Stored data entries:
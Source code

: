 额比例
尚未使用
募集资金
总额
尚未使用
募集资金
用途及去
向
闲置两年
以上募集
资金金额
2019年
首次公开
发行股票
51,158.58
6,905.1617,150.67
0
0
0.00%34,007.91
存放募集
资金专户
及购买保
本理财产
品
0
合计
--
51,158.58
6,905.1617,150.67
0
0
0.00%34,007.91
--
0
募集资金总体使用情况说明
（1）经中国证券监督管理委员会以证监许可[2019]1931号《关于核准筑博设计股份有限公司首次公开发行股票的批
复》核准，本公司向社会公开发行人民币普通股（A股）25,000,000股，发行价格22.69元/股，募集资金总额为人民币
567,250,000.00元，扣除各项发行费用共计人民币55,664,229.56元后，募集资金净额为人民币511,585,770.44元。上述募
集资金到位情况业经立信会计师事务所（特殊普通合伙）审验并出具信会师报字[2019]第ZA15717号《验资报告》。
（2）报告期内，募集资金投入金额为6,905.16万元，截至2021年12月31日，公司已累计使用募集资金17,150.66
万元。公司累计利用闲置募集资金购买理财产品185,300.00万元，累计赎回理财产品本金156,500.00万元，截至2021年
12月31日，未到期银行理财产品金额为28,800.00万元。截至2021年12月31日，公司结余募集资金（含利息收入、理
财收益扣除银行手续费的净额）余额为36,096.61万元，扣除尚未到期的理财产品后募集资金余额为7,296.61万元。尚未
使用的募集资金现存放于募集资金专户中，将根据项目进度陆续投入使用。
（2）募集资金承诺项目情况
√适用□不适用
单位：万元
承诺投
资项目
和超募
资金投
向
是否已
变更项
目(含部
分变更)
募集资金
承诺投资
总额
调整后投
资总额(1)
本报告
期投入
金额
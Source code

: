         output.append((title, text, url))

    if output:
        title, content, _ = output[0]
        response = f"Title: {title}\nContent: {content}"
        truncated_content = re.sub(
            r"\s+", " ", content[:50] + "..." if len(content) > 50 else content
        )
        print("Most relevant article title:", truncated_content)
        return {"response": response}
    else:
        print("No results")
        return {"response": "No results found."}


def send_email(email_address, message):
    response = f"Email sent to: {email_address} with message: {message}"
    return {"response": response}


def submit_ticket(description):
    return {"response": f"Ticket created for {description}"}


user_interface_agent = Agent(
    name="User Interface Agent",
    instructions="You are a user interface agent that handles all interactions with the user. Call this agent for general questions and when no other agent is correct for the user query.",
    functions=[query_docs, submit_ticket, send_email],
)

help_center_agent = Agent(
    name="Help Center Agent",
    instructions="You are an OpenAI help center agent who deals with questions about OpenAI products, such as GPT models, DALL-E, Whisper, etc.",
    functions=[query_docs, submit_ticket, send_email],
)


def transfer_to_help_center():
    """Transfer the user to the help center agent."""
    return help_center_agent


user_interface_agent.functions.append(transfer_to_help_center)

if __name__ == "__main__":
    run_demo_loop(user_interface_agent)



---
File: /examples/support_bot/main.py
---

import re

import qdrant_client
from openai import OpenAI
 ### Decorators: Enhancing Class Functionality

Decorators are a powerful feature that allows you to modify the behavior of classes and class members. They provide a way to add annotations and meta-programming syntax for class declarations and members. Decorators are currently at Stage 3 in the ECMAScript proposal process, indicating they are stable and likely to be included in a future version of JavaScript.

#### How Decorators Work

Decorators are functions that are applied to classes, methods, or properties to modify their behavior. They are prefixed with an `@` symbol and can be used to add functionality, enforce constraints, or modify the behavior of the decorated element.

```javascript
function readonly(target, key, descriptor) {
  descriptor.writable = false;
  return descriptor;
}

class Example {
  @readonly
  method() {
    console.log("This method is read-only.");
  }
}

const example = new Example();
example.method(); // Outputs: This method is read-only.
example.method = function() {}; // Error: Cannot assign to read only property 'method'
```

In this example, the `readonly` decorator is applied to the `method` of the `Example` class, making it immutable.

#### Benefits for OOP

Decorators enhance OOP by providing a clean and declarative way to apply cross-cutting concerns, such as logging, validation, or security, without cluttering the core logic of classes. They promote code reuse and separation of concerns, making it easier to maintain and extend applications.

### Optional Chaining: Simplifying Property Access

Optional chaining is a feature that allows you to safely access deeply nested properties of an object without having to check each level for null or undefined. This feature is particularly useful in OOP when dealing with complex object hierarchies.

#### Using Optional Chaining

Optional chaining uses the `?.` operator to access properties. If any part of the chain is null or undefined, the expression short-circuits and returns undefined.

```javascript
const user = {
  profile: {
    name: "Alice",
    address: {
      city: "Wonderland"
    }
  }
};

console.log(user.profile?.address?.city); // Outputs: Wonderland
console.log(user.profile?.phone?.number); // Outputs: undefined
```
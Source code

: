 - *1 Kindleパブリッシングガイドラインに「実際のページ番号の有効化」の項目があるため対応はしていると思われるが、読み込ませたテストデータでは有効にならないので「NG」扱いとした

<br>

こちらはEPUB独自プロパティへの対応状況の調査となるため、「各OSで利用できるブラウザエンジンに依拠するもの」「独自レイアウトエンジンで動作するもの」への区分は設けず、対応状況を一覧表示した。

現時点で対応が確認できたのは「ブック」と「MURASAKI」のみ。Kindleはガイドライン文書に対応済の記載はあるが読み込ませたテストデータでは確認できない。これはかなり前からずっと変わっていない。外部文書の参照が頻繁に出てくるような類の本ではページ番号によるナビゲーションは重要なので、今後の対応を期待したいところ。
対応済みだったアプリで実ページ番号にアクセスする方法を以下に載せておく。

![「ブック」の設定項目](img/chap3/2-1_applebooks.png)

_EXERCISE REQUIREMENTS:_ Nothing except a number is needed: how many lines of the entries contain the word "message"?

_OUTPUT OF THE TASK:_ 2